In 1914 ratepayers voted by 815:575 for a £15,000 loan to buy 9+1/2 acre for a park. In 1915 a court settled the price at £16,125. The Gillies residence was converted to a tea house in 1925. Also in 1925, a controversial stone entrance was built.

Other additions include; The Netherlands War Memorial (1963), the Signals sculpture (1971), the Dove-Myer Robinson Lookout Shelter (1981) and the Nancy Steen Garden (1984). The gardens were renamed after the former mayor in 1981.

== The Nancy Steen Garden ==
Her Excellency Lady Beattie opened the Nancy Steen Garden, a joint project by Heritage Roses New Zealand Inc. and Auckland Council, on 13 November 1984.

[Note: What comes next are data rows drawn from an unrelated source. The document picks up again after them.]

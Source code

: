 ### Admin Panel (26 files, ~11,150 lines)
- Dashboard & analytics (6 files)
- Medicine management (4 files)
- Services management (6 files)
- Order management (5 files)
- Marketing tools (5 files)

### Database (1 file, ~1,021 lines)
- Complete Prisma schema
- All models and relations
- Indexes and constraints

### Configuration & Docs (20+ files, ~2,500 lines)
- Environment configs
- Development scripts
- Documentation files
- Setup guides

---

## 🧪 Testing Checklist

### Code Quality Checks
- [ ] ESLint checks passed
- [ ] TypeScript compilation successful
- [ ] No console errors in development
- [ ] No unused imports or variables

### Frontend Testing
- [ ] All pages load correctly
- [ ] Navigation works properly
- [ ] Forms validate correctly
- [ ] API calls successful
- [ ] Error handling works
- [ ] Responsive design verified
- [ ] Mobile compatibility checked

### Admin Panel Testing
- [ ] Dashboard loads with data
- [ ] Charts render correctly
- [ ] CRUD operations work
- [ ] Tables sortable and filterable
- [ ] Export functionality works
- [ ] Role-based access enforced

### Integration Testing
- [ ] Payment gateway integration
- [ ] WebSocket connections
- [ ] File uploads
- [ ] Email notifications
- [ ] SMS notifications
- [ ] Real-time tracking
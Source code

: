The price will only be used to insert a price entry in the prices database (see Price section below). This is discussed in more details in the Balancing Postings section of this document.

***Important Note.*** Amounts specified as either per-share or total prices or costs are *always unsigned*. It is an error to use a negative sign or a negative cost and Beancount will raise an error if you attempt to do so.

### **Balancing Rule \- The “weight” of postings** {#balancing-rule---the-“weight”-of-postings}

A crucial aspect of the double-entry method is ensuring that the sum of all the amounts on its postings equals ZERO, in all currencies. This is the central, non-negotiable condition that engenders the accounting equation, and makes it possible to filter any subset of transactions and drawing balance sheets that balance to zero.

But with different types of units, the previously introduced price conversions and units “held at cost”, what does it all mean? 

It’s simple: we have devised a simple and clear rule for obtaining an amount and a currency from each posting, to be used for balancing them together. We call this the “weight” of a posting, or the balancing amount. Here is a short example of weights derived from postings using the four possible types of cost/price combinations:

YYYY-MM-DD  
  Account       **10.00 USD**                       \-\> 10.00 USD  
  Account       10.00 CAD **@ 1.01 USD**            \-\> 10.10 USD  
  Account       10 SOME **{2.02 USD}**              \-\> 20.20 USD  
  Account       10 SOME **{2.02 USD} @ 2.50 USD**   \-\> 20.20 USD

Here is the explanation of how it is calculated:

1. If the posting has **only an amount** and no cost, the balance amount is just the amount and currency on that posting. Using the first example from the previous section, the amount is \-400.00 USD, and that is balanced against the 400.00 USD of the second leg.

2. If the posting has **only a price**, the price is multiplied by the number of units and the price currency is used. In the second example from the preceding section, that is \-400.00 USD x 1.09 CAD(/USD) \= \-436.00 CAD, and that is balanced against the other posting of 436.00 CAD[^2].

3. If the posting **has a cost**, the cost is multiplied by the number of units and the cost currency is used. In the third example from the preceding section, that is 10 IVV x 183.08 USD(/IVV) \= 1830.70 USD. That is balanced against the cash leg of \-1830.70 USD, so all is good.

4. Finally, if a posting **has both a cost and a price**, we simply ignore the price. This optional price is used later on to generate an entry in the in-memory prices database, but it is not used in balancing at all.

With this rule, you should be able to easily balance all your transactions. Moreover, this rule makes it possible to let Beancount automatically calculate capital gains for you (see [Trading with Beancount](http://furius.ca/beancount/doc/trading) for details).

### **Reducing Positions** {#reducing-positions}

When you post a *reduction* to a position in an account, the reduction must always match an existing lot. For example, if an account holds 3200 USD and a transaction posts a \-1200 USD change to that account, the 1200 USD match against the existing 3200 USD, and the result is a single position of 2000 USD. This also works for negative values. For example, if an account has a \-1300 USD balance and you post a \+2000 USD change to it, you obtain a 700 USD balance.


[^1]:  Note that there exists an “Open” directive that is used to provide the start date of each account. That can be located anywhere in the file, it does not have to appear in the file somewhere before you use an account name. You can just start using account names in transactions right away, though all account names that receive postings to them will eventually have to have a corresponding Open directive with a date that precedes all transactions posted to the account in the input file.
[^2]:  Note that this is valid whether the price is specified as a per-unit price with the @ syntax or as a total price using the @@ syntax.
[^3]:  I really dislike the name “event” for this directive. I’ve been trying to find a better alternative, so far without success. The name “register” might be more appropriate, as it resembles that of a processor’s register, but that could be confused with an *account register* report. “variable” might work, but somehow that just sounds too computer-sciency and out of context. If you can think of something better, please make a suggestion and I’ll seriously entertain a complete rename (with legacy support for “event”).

The Nancy Steen Garden displays heritage roses to honour rosarian and artist Nancy Steen (1898 - 1986), who was born Agnes Acheson in Otautau on 22 September 1898.

Nancy's family left Otautau in 1906. She attended Columba College in 1915 and 1916, and the Nancy Steen Memorial Garden was opened next to the Bishopscourt Boarding House in 2012.

Nancy married David Harvey Steen at St. Luke's Church, Remuera, on 12 July 1927. Her daughters were born in 1930 and 1934. She grew roses at the family's home at 30 Upland Road, from 1944.

Her book 'The Charm of Old Roses' was first published in 1966.

The Floribunda blush pink 'Nancy Steen' rose was developed by George C. Sherwood in 1976.

The fortieth anniversary of the Nancy Steen Garden was celebrated on 9 November 2024.